[proofplan]
We first prove the reflexivity of $L^p(\Omega)$ from the standard $L^p$ duality theorem: for $1<p<\infty$, the dual of $L^p$ is represented by $L^{p'}$, and applying the same theorem to $L^{p'}$ makes the canonical embedding into the bidual surjective. For the [Sobolev space](/page/Sobolev%20Space), we identify $W^{1,p}(\Omega)$ with the graph of the weak-gradient operator inside the finite product $L^p(\Omega)^{n+1}$. The product is reflexive because finite products of reflexive Banach spaces are reflexive, and the graph is closed because strong $L^p$ limits preserve the [distributional derivative](/page/Distributional%20Derivative) identity. Finally, a closed linear subspace of a reflexive [Banach space](/page/Banach%20Space) is reflexive.
[/proofplan]
[step:Identify the bidual of $L^p(\Omega)$ using $L^p$ duality]
Let $p'=\frac{p}{p-1}$ denote the Hölder conjugate exponent of $p$, so that $1<p'<\infty$ and
\begin{align*}
\frac{1}{p}+\frac{1}{p'}=1.
\end{align*}
We regard $L^p(\Omega)$ as $L^p(\Omega,\mathcal B(\Omega),\mathcal L^n)$. Since $\Omega\subset\mathbb R^n$ is open, the [measure space](/page/Measure%20Space) $(\Omega,\mathcal B(\Omega),\mathcal L^n)$ is $\sigma$-finite.
By the standard $L^p$ duality theorem for $\sigma$-finite measure spaces, applied with exponent $p$, every bounded linear functional on $L^p(\Omega)$ is represented uniquely by an element of $L^{p'}(\Omega)$ through the pairing
\begin{align*}
\Lambda_g(f)=\int_\Omega f(x)g(x)\,d\mathcal L^n(x), \qquad f\in L^p(\Omega),
\end{align*}
where $g\in L^{p'}(\Omega)$. This is a cited result not yet resolved to a wiki theorem ID in this run: $L^p$ duality theorem.
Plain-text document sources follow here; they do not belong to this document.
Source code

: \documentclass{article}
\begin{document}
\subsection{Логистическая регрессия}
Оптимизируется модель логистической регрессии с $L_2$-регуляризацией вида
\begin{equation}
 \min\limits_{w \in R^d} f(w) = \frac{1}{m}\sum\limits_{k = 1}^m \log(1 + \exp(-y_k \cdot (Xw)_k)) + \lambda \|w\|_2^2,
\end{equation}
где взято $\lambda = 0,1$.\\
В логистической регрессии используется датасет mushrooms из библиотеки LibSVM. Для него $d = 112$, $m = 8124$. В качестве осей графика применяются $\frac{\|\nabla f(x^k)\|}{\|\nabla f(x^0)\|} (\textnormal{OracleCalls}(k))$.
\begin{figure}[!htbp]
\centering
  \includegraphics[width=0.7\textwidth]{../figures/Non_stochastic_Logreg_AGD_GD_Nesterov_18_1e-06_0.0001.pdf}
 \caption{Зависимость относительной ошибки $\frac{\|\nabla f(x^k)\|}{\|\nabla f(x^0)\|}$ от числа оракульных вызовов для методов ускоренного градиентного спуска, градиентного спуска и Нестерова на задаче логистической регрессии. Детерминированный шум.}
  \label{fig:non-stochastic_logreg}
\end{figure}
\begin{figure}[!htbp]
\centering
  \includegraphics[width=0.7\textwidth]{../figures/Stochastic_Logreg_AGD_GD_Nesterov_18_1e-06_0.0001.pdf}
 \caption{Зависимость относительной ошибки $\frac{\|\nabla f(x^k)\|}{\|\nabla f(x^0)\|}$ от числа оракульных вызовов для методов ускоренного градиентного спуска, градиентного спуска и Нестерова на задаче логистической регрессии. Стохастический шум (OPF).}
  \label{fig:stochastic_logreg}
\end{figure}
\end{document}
Apply the same duality theorem with exponent $p'$. Since the Hölder conjugate of $p'$ is $p$, every bounded linear functional on $L^{p'}(\Omega)$ is represented uniquely by an element of $L^p(\Omega)$. Therefore every element of $(L^p(\Omega))^{**}$ is evaluation against some $f\in L^p(\Omega)$ under the above duality pairing. Equivalently, the canonical embedding
\begin{align*}
J_p:L^p(\Omega)\to (L^p(\Omega))^{**}
\end{align*}
is surjective. Since $J_p$ is always an isometric linear embedding, $L^p(\Omega)$ is reflexive.
[/step]
[step:Embed $W^{1,p}(\Omega)$ into a finite product of $L^p$ spaces]
Define the Banach space
\begin{align*}
E=L^p(\Omega)^{n+1}
\end{align*}
with product norm
\begin{align*}
\|(f_0,f_1,\dots,f_n)\|_E=\left(\sum_{i=0}^n \|f_i\|_{L^p(\Omega)}^p\right)^{1/p}.
\end{align*}
Since each factor $L^p(\Omega)$ is reflexive by the previous step, the standard Banach-space fact that finite products of reflexive Banach spaces are reflexive implies that $E$ is reflexive. This is a cited result not yet resolved to a wiki theorem ID in this run: finite products of reflexive Banach spaces are reflexive.
Define
\begin{align*}
T:W^{1,p}(\Omega)\to E,\qquad T(u)=(u,\partial_{x_1}u,\dots,\partial_{x_n}u).
\end{align*}
Here $\partial_{x_i}u\in L^p(\Omega)$ denotes the $i$th [weak derivative](/page/Weak%20Derivative) of $u$. The weak derivative is linear, so $T$ is linear. By the definition of the Sobolev norm,
\begin{align*}
\|T(u)\|_E=\|u\|_{W^{1,p}(\Omega)}
\end{align*}
for every $u\in W^{1,p}(\Omega)$. Thus $T$ is a linear isometry onto its range. Therefore it remains to prove that $T(W^{1,p}(\Omega))$ is closed in $E$.
[/step]
[step:Prove that the Sobolev graph is closed in the product space]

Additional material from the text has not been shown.